# HTML: csobj help



## computerpain (Nov 25, 2002)

howdy,
I am using components in my website. I was wondering if anyone could tell me or lead me in the right direction to figure out what the "occur=x" modifier does. I can't figure it out.

Thanks,
computerpain


----------



## Snake~eyes (Apr 18, 2002)

For what tag?


----------



## punjabian263 (Mar 14, 2003)

hi computerpain please show some code


----------



## computerpain (Nov 25, 2002)

Howdy,
Here is some code. I was wondering what the "occur=" modifier does.

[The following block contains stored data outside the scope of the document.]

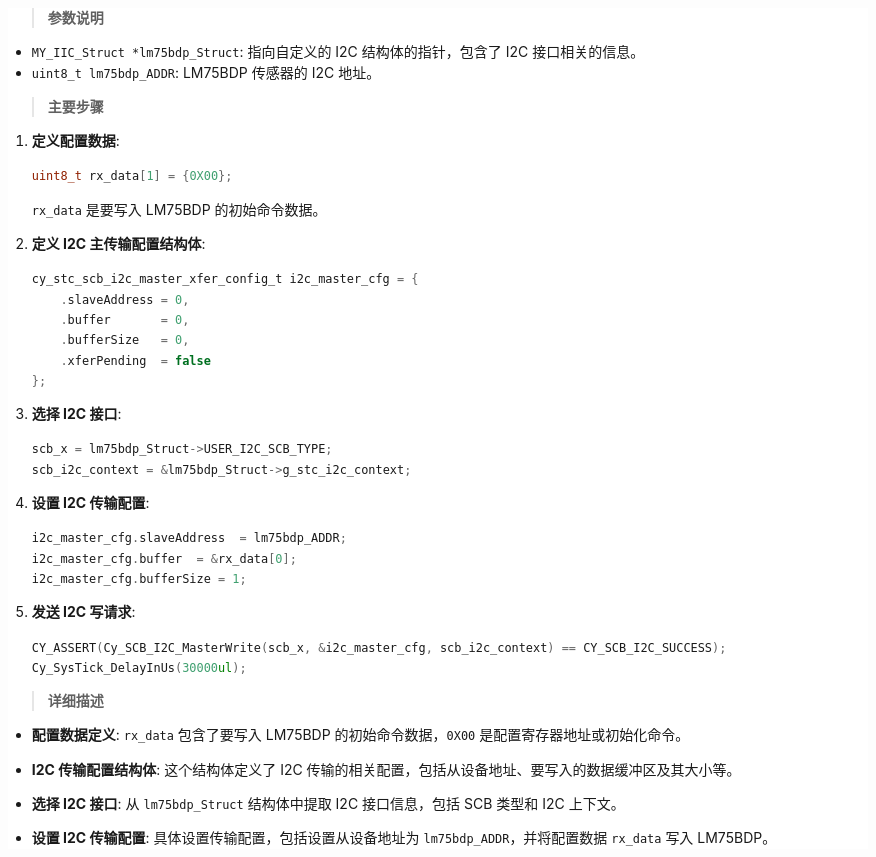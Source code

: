 > **参数说明**

- `MY_IIC_Struct *lm75bdp_Struct`: 指向自定义的 I2C 结构体的指针，包含了 I2C 接口相关的信息。
- `uint8_t lm75bdp_ADDR`: LM75BDP 传感器的 I2C 地址。

> **主要步骤**

1. **定义配置数据**:

   ```c
   uint8_t rx_data[1] = {0X00};
   ```

   `rx_data` 是要写入 LM75BDP 的初始命令数据。

2. **定义 I2C 主传输配置结构体**:

   ```c
   cy_stc_scb_i2c_master_xfer_config_t i2c_master_cfg = {
       .slaveAddress = 0,
       .buffer       = 0,
       .bufferSize   = 0,
       .xferPending  = false
   };
   ```

3. **选择 I2C 接口**:

   ```c
   scb_x = lm75bdp_Struct->USER_I2C_SCB_TYPE;
   scb_i2c_context = &lm75bdp_Struct->g_stc_i2c_context;
   ```

4. **设置 I2C 传输配置**:

   ```c
   i2c_master_cfg.slaveAddress  = lm75bdp_ADDR;
   i2c_master_cfg.buffer  = &rx_data[0];
   i2c_master_cfg.bufferSize = 1;
   ```

5. **发送 I2C 写请求**:

   ```c
   CY_ASSERT(Cy_SCB_I2C_MasterWrite(scb_x, &i2c_master_cfg, scb_i2c_context) == CY_SCB_I2C_SUCCESS);
   Cy_SysTick_DelayInUs(30000ul);
   ```

> **详细描述**

- **配置数据定义**:
  `rx_data` 包含了要写入 LM75BDP 的初始命令数据，`0X00` 是配置寄存器地址或初始化命令。

- **I2C 传输配置结构体**:
  这个结构体定义了 I2C 传输的相关配置，包括从设备地址、要写入的数据缓冲区及其大小等。

- **选择 I2C 接口**:
  从 `lm75bdp_Struct` 结构体中提取 I2C 接口信息，包括 SCB 类型和 I2C 上下文。

- **设置 I2C 传输配置**:
  具体设置传输配置，包括设置从设备地址为 `lm75bdp_ADDR`，并将配置数据 `rx_data` 写入 LM75BDP。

<csobj csref="../../htmlV2.data/Components/appMenu.html" h="484" occur="75" t="Component" w="138"></csobj>

Thanks,
computerpain


----------



## punjabian263 (Mar 14, 2003)

occurance of that component in your site.


----------



## computerpain (Nov 25, 2002)

so that is how many times that component occurs in my site?


----------



## punjabian263 (Mar 14, 2003)

> so that is how many times that component occurs in my site?


yeah


----------



## computerpain (Nov 25, 2002)

Thanks for the help


----------



## bassetman (Jun 7, 2001)

I should get out of web develenment !


----------



## punjabian263 (Mar 14, 2003)

> I should get out of web develenment


bassetman what you saying


----------



## bassetman (Jun 7, 2001)

That it rarely pays, and is usually more of a pain in the @ss then it's worth.


----------